=== Your goal ===
All the lines below need retyping exactly, apart from the images.

----- Given records

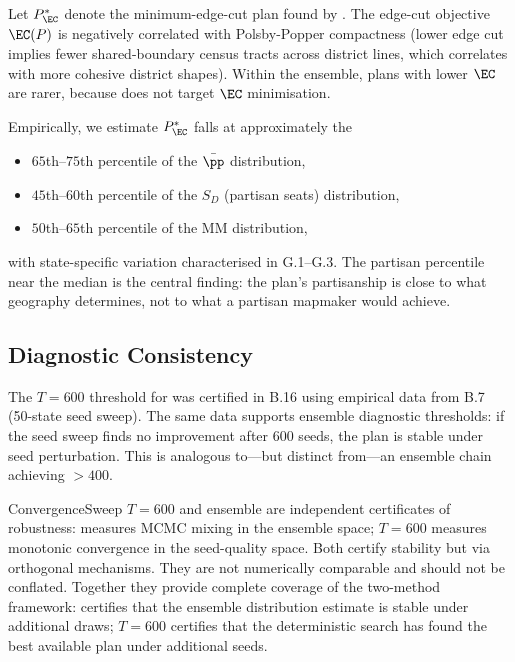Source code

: Let $P^*_{\EC}$ denote the minimum-edge-cut plan found by \cs{}.  The
edge-cut objective $\EC(P)$ is negatively correlated with Polsby-Popper
compactness (lower edge cut implies fewer shared-boundary census tracts
across district lines, which correlates with more cohesive district shapes).
Within the \recom{} ensemble, plans with lower $\EC$ are rarer, because
\recom{} does not target $\EC$ minimisation.

Empirically, we estimate $P^*_{\EC}$ falls at approximately the
\begin{itemize}
  \item $65$th--$75$th percentile of the $\bar\pp$ distribution,
  \item $45$th--$60$th percentile of the $S_D$ (partisan seats) distribution,
  \item $50$th--$65$th percentile of the $\mathrm{MM}$ distribution,
\end{itemize}
with state-specific variation characterised in G.1--G.3.  The partisan
percentile near the median is the central finding: the \ar{} plan's
partisanship is close to what geography determines, not to what a partisan
mapmaker would achieve.

\subsection{Diagnostic Consistency}

The $T = 600$ threshold for \cs{} was certified in B.16 using empirical data
from B.7 (50-state seed sweep).  The same data supports ensemble diagnostic
thresholds: if the seed sweep finds no improvement after 600 seeds, the
plan is stable under seed perturbation.  This is analogous to---but distinct
from---an ensemble chain achieving \ess{} $> 400$.

ConvergenceSweep $T = 600$ and ensemble \ess{} are independent certificates
of robustness: \ess{} measures MCMC mixing in the ensemble space; $T = 600$
measures monotonic convergence in the seed-quality space.  Both certify
stability but via orthogonal mechanisms.  They are not numerically comparable
and should not be conflated.  Together they provide complete coverage of the
two-method framework: \ess{} certifies that the ensemble distribution estimate
is stable under additional draws; $T = 600$ certifies that the deterministic
search has found the best available plan under additional seeds.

----------

=== Answer to this exercise ===
Source code

: Let $P^*_{\EC}$ denote the minimum-edge-cut plan found by \cs{}.  The
edge-cut objective $\EC(P)$ is negatively correlated with Polsby-Popper
compactness (lower edge cut implies fewer shared-boundary census tracts
across district lines, which correlates with more cohesive district shapes).
Within the \recom{} ensemble, plans with lower $\EC$ are rarer, because
\recom{} does not target $\EC$ minimisation.

Empirically, we estimate $P^*_{\EC}$ falls at approximately the
\begin{itemize}
  \item $65$th--$75$th percentile of the $\bar\pp$ distribution,
  \item $45$th--$60$th percentile of the $S_D$ (partisan seats) distribution,
  \item $50$th--$65$th percentile of the $\mathrm{MM}$ distribution,
\end{itemize}
with state-specific variation characterised in G.1--G.3.  The partisan
percentile near the median is the central finding: the \ar{} plan's
partisanship is close to what geography determines, not to what a partisan
mapmaker would achieve.

\subsection{Diagnostic Consistency}

The $T = 600$ threshold for \cs{} was certified in B.16 using empirical data
from B.7 (50-state seed sweep).  The same data supports ensemble diagnostic
thresholds: if the seed sweep finds no improvement after 600 seeds, the
plan is stable under seed perturbation.  This is analogous to---but distinct
from---an ensemble chain achieving \ess{} $> 400$.

ConvergenceSweep $T = 600$ and ensemble \ess{} are independent certificates
of robustness: \ess{} measures MCMC mixing in the ensemble space; $T = 600$
measures monotonic convergence in the seed-quality space.  Both certify
stability but via orthogonal mechanisms.  They are not numerically comparable
and should not be conflated.  Together they provide complete coverage of the
two-method framework: \ess{} certifies that the ensemble distribution estimate
is stable under additional draws; $T = 600$ certifies that the deterministic
search has found the best available plan under additional seeds.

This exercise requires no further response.